To survey, two things must be measured as accurately as possible: distance and angle. The tool for measuring distance has undergone the most changes over the years. In the past, a surveying chain was really a chain. It needed to be metal, since it must not stretch when it was pulled tight. In more modern times (eg, past 1930), the surveyor's chain became a steel tape, with feet and tenths etched into the surface. The tool for measuring angle has changed as well. In earlier days, it was a compass, possibly with some extra sighting guides. Subsequently, the transit came along: a telescope with crosshairs and vernier scales for measuring angles. Then came the modern theodolite, capable of measuring angles to within one half of one second of arc.
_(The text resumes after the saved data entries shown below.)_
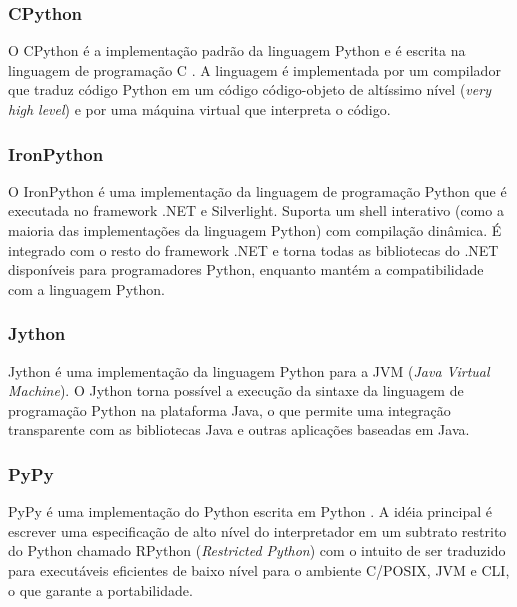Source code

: \subsubsection{CPython}

O CPython é a implementação padrão da linguagem Python e é escrita na linguagem de programação C \cite[p.6]{pypy}. A linguagem é implementada por um compilador que traduz código Python em um código código-objeto de altíssimo nível (\emph{very high level}) e por uma máquina virtual que interpreta o código.

\subsubsection{IronPython}

O IronPython \cite{ironpython} é uma implementação da linguagem de programação Python que é executada no framework .NET e Silverlight. Suporta um shell interativo (como a maioria das implementações da linguagem Python) com compilação dinâmica. É integrado com o resto do framework .NET e torna todas as bibliotecas do .NET disponíveis para programadores Python, enquanto mantém a compatibilidade com a linguagem Python.

\subsubsection{Jython}

Jython \cite{jython} é uma implementação da linguagem Python para a JVM (\emph{Java Virtual Machine}). O Jython torna possível a execução da sintaxe da linguagem de programação Python na plataforma Java, o que permite uma integração transparente com as bibliotecas Java e outras aplicações baseadas em Java. 

\subsubsection{PyPy}

PyPy é uma implementação do Python escrita em Python \cite[p. 7]{pypy}. A idéia principal é escrever uma especificação de alto nível do interpretador em um subtrato restrito do Python chamado RPython (\emph{Restricted Python}) com o intuito de ser traduzido para executáveis eficientes de baixo nível para o ambiente C/POSIX, JVM e CLI, o que garante a portabilidade. 

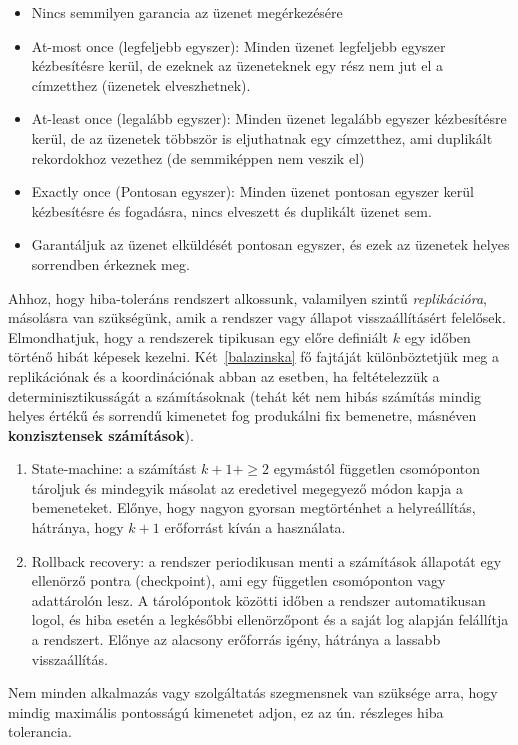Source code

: \documentclass[a4paper,12pt]{article}
\begin{document}
\begin{itemize}
\item Nincs semmilyen garancia az üzenet megérkezésére
\item At-most once (legfeljebb egyszer): Minden üzenet legfeljebb egyszer kézbesítésre kerül, de ezeknek az üzeneteknek egy rész nem jut el a címzetthez (üzenetek elveszhetnek).
\item At-least once (legalább egyszer): Minden üzenet legalább egyszer kézbesítésre kerül, de az üzenetek többször is eljuthatnak egy címzetthez, ami duplikált rekordokhoz vezethez (de semmiképpen nem veszik el)
\item Exactly once (Pontosan egyszer): Minden üzenet pontosan egyszer kerül kézbesítésre és fogadásra, nincs elveszett és duplikált üzenet sem.
\item Garantáljuk az üzenet elküldését pontosan egyszer, és ezek az üzenetek helyes sorrendben érkeznek meg.
\end{itemize}

Ahhoz, hogy hiba-toleráns rendszert alkossunk, valamilyen szintű \textit{replikációra}, másolásra van szükségünk, amik a rendszer vagy állapot visszaállításért felelősek. Elmondhatjuk, hogy a rendszerek tipikusan egy előre definiált $k$ egy időben történő hibát képesek kezelni. Két~\ref{balazinska} fő fajtáját különböztetjük meg a replikációnak és a koordinációnak abban az esetben, ha feltételezzük a determinisztikusságát a számításoknak (tehát két nem hibás számítás mindig helyes értékű és sorrendű kimenetet fog produkálni fix bemenetre, másnéven \textbf{konzisztensek számítások}). 

\begin{enumerate}
\item State-machine: a számítást $k+1+\ge2$ egymástól független csomóponton tároljuk és mindegyik másolat az eredetivel megegyező módon kapja a bemeneteket. Előnye, hogy nagyon gyorsan megtörténhet a helyreállítás, hátránya, hogy $k+1$ erőforrást kíván a használata.
\item Rollback recovery: a rendszer periodikusan menti a számítások állapotát egy ellenörző pontra (checkpoint), ami egy független csomóponton vagy adattárolón lesz. A tárolópontok közötti időben a rendszer automatikusan logol, és hiba esetén a legkésőbbi ellenörzőpont és a saját log alapján felállítja a rendszert. Előnye az alacsony erőforrás igény, hátránya a lassabb visszaállítás. 
\end{enumerate}

Nem minden alkalmazás vagy szolgáltatás szegmensnek van szüksége arra, hogy mindig maximális pontosságú kimenetet adjon, ez az ún. részleges hiba tolerancia. 
\end{document}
The act of surveying a piece of property involves doing a traverse of its bounding points. If you own a piece of property and look at your deed, you will often find a metes and bounds description of the property that reads something like:

Beginning at the iron pin at the southeast corner, continue 125.23 feet North 3 degrees 11 minutes and 7 seconds West to a 1/2 inch iron pipe;
53.12 feet North, 87 degrees 4 minutes East to ...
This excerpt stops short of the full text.